تجمع اعتراضی در شهر وینی پگ ، استان مانی توبای کانادا به کشته شدن معترضین در نا آرامی های کرانی بنزین در ایران
Winnipeg demonstrators rally against deadly crackdown on Iranian protesters
A group gathered on the front steps of the Manitoba Legislature on Saturday to draw attention to the deaths and detainments of Iranian people involved in mass demonstrations in Iran.
“It’s a very strange feeling that people are out in the street getting shot and we are here living a peaceful life,” said Shahriar Bagheri, a supporter of Iranian protests who is living in Winnipeg.
A spike in gasoline prices sparked a series of civil protests mid-November in Iran that have been met with a deadly crackdown by the country’s security force. Bagheri said civil unrest has spread to dozens of cities across Iran since the gas price hike prompted angry protesters to turn off their vehicle engines and block the streets to show their dissatisfaction.
As of Friday, Amnesty International said the death toll has risen to more than 161 protesters killed and thousands more detained since demonstrations broke out on Nov. 15, according to an update on the global non-governmental organization’s website. Iran has not released an estimated death toll.
Last Sunday, approximately 60 people gathered in Ottawa on Parliament Hill to speak out against the Iranian regime.

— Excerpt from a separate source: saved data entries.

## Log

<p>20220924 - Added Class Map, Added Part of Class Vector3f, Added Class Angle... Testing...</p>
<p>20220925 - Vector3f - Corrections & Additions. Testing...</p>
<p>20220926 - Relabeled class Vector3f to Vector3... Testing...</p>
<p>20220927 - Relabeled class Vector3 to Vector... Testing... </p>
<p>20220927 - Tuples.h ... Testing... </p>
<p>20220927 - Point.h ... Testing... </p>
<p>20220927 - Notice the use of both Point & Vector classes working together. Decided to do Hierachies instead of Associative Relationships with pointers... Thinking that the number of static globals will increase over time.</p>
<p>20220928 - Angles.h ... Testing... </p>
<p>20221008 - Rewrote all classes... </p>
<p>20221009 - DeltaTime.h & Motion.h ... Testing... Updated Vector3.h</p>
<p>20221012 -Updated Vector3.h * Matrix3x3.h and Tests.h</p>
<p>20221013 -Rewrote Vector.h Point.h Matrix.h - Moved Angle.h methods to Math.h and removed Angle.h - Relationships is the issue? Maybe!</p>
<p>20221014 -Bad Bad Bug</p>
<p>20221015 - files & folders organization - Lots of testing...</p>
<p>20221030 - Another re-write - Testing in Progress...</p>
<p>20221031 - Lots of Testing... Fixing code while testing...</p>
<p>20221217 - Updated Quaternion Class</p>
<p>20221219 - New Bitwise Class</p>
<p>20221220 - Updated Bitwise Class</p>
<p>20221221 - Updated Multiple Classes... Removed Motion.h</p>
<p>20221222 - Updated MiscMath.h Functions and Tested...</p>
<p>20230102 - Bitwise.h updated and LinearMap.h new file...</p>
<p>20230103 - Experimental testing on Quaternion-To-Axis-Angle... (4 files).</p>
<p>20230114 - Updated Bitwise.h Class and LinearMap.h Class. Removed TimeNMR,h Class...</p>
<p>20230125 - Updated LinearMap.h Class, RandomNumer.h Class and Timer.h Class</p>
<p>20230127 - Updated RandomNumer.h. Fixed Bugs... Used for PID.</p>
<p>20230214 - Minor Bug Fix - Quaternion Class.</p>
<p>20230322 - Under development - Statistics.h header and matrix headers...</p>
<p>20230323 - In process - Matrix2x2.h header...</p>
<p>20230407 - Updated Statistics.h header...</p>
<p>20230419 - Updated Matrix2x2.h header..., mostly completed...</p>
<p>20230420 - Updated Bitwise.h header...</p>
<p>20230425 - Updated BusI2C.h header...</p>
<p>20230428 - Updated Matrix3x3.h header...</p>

On Saturday, dissenters in Winnipeg sought to put the international spotlight on Iran in attempt to make up for a lack of reporters on the ground in Iran and to counter the government’s internet shutdown, which Bagheri said have caused an outage of reports.
“We gathered here [in Winnipeg] to make sure that those that are detained by the government at this point can basically get the legal protection that they are entitled to,” he said. “We thought if more people in the Western world know about the protest in Iran, then there’s a higher possibility that those who are detained get a fair judgment.”
None of his family or friends in Iran have been arrested, but Bagheri said others at the Winnipeg protest have been impacted.
“It’s kind of hard to talk about it because the pressure on the families of Iranians living abroad.”
Bagheri said some demonstrators in Winnipeg veiled their faces outside the legislative building to protect their identities.
“A lot of the people are wearing masks today because they are actually worried about their family and friends back home… as soon as the government realizes that anyone is involved in any sort of protest, they put the pressure back on their families [in Iran].”
Although online access has been restored in the majority of the country, limited internet and cellular network coverage since the protests began have suppressed communications.
Ultimately, Bagheri said he doesn’t believe the government represents the Iranian people the way it should. According to a leaflet handed out at the Winnipeg gathering, protesters are rallying against Iranian interventionist activities in nearby sovereign states, systemic corruption within the regime, economic inequality and government policies that “do not benefit” the Iranian people.
“Most of the Iranians I’ve talked to are dissatisfied,” Bagheri said.